Associate Professor Lauren Bishop’s research uses epidemiological, advanced computational, and qualitative methods to characterize disparities in health and wellbeing in adults with intellectual and developmental disabilities and as they age. Her National Institutes of Health-funded program of research focuses specifically on autistic adults and how their unique mental, physical, and social needs can be properly understood over the life course, to inform treatment, services, policy, and best practices.

Dr. Bishop directs the Aging and Health Equity in Autism and Developmental Disabilities (AHEADD) Team at the Waisman Center, where she is a principal investigator. She is also an affiliate of the Institute for Research on Poverty, the Center for Demography of Health and Aging, and the Center for Aging Research and Education. She is the recipient of the 2022 Deborah K. Padgett Early Career Achievement Award from the Society for Social Work and Research and the recipient of a 2022-2024 Vilas Associate Professorship from the University of Wisconsin-Madison. In 2022, Dr. Bishop was appointed to the Athletic Board and the University Research Council at the University of Wisconsin-Madison. She is Associate Editor of the Journal of Applied Research in Intellectual Disabilities and a member of the editorial board for Autism and Social Work in Mental Health.

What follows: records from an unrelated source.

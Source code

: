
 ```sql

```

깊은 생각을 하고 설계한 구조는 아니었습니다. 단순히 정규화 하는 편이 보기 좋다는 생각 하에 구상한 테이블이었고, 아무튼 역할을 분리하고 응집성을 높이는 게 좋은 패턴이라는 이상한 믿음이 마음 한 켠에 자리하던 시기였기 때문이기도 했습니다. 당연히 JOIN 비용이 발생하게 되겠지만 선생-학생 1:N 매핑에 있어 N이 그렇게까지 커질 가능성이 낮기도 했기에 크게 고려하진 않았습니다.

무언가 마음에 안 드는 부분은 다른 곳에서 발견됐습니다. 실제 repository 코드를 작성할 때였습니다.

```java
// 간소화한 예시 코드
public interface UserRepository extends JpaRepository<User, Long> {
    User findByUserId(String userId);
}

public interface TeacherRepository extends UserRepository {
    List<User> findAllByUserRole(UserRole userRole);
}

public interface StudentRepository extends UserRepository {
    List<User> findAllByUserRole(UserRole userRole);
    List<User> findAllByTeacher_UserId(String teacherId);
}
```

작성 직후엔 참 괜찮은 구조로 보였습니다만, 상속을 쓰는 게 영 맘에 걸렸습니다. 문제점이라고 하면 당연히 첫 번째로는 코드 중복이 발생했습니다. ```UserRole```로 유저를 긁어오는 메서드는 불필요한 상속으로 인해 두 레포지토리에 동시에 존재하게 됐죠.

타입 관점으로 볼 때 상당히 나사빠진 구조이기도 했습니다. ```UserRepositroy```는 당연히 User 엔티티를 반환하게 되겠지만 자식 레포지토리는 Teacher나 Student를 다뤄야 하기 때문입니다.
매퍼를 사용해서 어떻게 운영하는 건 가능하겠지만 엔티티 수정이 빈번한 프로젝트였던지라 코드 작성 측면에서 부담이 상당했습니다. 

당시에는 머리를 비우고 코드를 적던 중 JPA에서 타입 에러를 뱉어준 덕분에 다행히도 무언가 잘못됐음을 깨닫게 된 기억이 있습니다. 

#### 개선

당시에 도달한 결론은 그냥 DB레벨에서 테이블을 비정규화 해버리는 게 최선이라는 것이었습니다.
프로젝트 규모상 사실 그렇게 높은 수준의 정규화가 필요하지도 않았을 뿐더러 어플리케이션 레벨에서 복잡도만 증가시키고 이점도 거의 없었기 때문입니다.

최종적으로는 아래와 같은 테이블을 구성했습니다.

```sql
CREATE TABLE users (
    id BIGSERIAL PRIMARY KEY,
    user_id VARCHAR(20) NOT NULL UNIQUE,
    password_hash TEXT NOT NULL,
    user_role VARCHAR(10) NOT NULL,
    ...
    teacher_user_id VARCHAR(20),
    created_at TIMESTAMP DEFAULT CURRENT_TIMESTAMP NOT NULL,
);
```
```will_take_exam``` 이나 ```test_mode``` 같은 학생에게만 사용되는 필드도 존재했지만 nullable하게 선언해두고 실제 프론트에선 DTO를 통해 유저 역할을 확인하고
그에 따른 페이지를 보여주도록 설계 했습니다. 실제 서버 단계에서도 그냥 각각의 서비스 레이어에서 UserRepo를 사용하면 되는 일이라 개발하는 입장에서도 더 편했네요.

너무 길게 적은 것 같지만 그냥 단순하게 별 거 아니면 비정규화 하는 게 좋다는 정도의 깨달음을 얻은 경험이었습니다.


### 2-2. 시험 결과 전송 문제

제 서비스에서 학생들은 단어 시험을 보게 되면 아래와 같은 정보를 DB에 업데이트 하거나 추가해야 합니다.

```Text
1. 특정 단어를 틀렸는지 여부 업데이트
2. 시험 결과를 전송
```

Currently, Dr. Bishop is building upon her early work which identified high levels of physical and psychiatric morbidity and early mortality among autistic adults using a combination of administrative and prospectively collected data. Her current projects focus on: (1) characterizing heterogeneity in physical and mental health outcomes using a fully representative sample of autistic adult Medicaid beneficiaries; (2) understanding how middle aged and older autistic adults experience health and make decisions about how and if to interface with the healthcare system; and (3) investigating whether aging is early or accelerated in autism and how that is related to health, cognitive and brain outcome among autistic adults. Dr. Bishop’s research on outcomes for adults with intellectual and developmental disabilities has been featured in The Atlantic, The Washington Post, National Public Radio, and USNews. She regularly publishes in outlets such as JAMA Neurology, Autism, Autism Research, and the Journal of Autism and Developmental Disorders.

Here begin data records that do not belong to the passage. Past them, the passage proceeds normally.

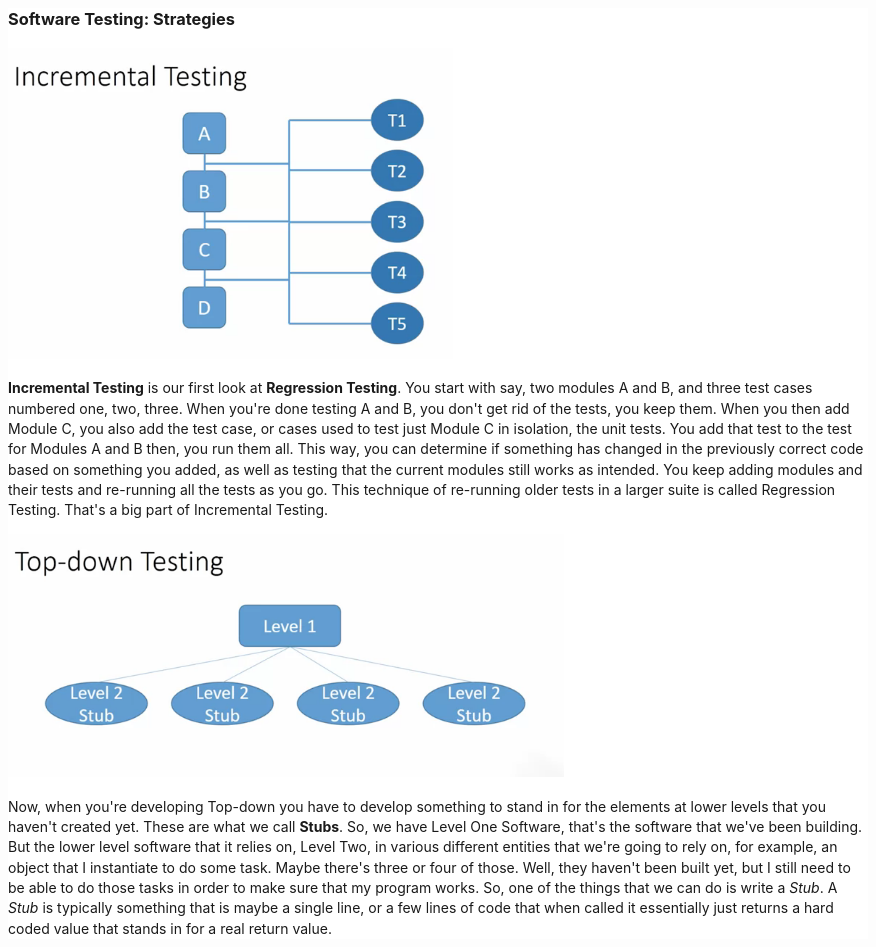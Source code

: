 <h3>Software Testing: Strategies</h3>

<img src="../1. Software Development Processes and Methodologies/images/incremental_testing.png">

__Incremental Testing__ is our first look at __Regression Testing__. You start with say, two modules A and B, and three test cases numbered one, two, three. When you're done testing A and B, you don't get rid of the tests, you keep them. When you then add Module C, you also add the test case, or cases used to test just Module C in isolation, the unit tests. You add that test to the test for Modules A and B then, you run them all. This way, you can determine if something has changed in the previously correct code based on something you added, as well as testing that the current modules still works as intended. You keep adding modules and their tests and re-running all the tests as you go. This technique of re-running older tests in a larger suite is called Regression Testing. That's a big part of Incremental Testing.

<img src="../1. Software Development Processes and Methodologies/images/stub.png">

Now, when you're developing Top-down you have to develop something to stand in for the elements at lower levels that you haven't created yet. These are what we call __Stubs__. So, we have Level One Software, that's the software that we've been building. But the lower level software that it relies on, Level Two, in various different entities that we're going to rely on, for example, an object that I instantiate to do some task. Maybe there's three or four of those. Well, they haven't been built yet, but I still need to be able to do those tasks in order to make sure that my program works. So, one of the things that we can do is write a _Stub_. A _Stub_ is typically something that is maybe a single line, or a few lines of code that when called it essentially just returns a hard coded value that stands in for a real return value.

Her social work practice experience includes roles as a school counselor and as a social skills group leader for autistic children and youth. Dr. Bishop is also broadly interested in identifying strategies to strengthen the social work workforce that provides care to individuals with developmental disabilities in the community. She particularly enjoys mentoring doctoral students who are interested in building research careers focused on disability policy, outcomes for autistic adults, and/or social work interventions to support the inclusion of people with developmental disabilities in their communities.

Before her appointment to the faculty of the Sandra Rosenbaum School of Social Work in 2017, Dr. Bishop completed postdoctoral training in intellectual and developmental disabilities research at the Waisman Center. She holds a BA in Psychology from the University of Colorado at Boulder and a MSW and PhD in Social Work from the University of Pittsburgh.